China is currently the world’s largest producer of manufactured goods. During the first quarter of 2015, its global share of manufacturing output was 25%, an increase of 20% from the 1990s. The mass production of electromechanical equipment, clothing, textiles and furniture makes China the world’s leading exporter of factory-produced goods. While manufacturing is a key pillar of its economic growth model, China is presently upgrading its economy to develop and support new investment opportunities.In particular, the Chinese government is encouraging targeted investment in research and development (R&D) to promote domestic innovation and entrepreneurship.
The comparative advantage of China over other trading nations has been its low-cost, labour-intensive manufacturing sector. As the purchasing power of Asia’s rising middle class continues to grow, China will continue to be a key exporter of manufactured goods. At the same time, the transformation of China’s social, political and financial landscape is creating new investment opportunities in a range of emerging sectors.
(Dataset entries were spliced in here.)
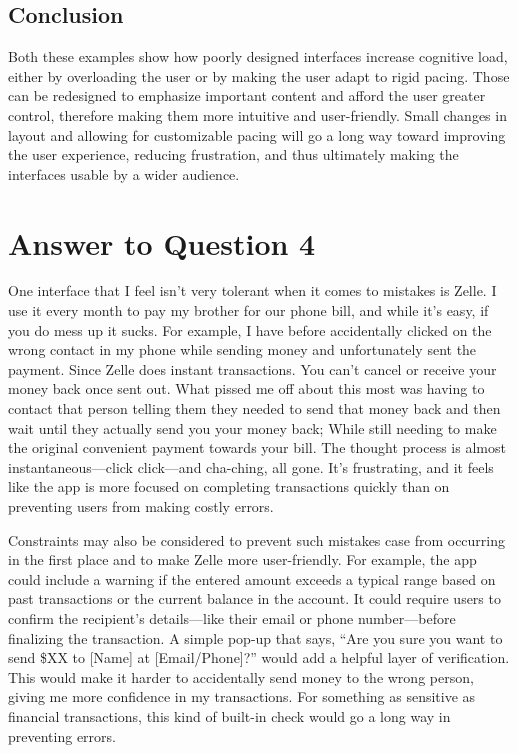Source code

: \documentclass[
	letterpaper, %
]{jdf}
\begin{document}
\subsection{Conclusion}

Both these examples show how poorly designed interfaces increase cognitive load, either by overloading the user or by making the user adapt to rigid pacing. Those can be redesigned to emphasize important content and afford the user greater control, therefore making them more intuitive and user-friendly. Small changes in layout and allowing for customizable pacing will go a long way toward improving the user experience, reducing frustration, and thus ultimately making the interfaces usable by a wider audience.



\newpage

\section{Answer to Question 4}
One interface that I feel isn’t very tolerant when it comes to mistakes is Zelle. I use it every month to pay my brother for our phone bill, and while it’s easy, if you do mess up it sucks. For example, I have before accidentally clicked on the wrong contact in my phone while sending money and unfortunately sent the payment. Since Zelle does instant transactions. You can’t cancel or receive your money back once sent out. What pissed me off about this most was having to contact that person telling them they needed to send that money back and then wait until they actually send you your money back; While still needing to make the original convenient payment towards your bill. The thought process is almost instantaneous—click click—and cha-ching, all gone. It’s frustrating, and it feels like the app is more focused on completing transactions quickly than on preventing users from making costly errors. 

Constraints may also be considered to prevent such mistakes case from occurring in the first place and to make Zelle more user-friendly.  For example, the app could include a warning if the entered amount exceeds a typical range based on past transactions or the current balance in the account. It could require users to confirm the recipient’s details—like their email or phone number—before finalizing the transaction. A simple pop-up that says, “Are you sure you want to send \$XX to [Name] at [Email/Phone]?” would add a helpful layer of verification. This would make it harder to accidentally send money to the wrong person, giving me more confidence in my transactions. For something as sensitive as financial transactions, this kind of built-in check would go a long way in preventing errors.
\end{document}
In a move to diversify its current industries and ensure a sustainable growth strategy, China is directing an increasing amount of capital towards the development of high-end, technologically advanced products. Former Chinese President Hu Jintao stated in 2006 that one of China’s key goals is to develop innovation and entrepreneurship as a pillar of its economic model.
In 2006, the Chinese government announced its indigenous innovation policy to promote the creation, commercialisation and eventual export of high-end technological goods.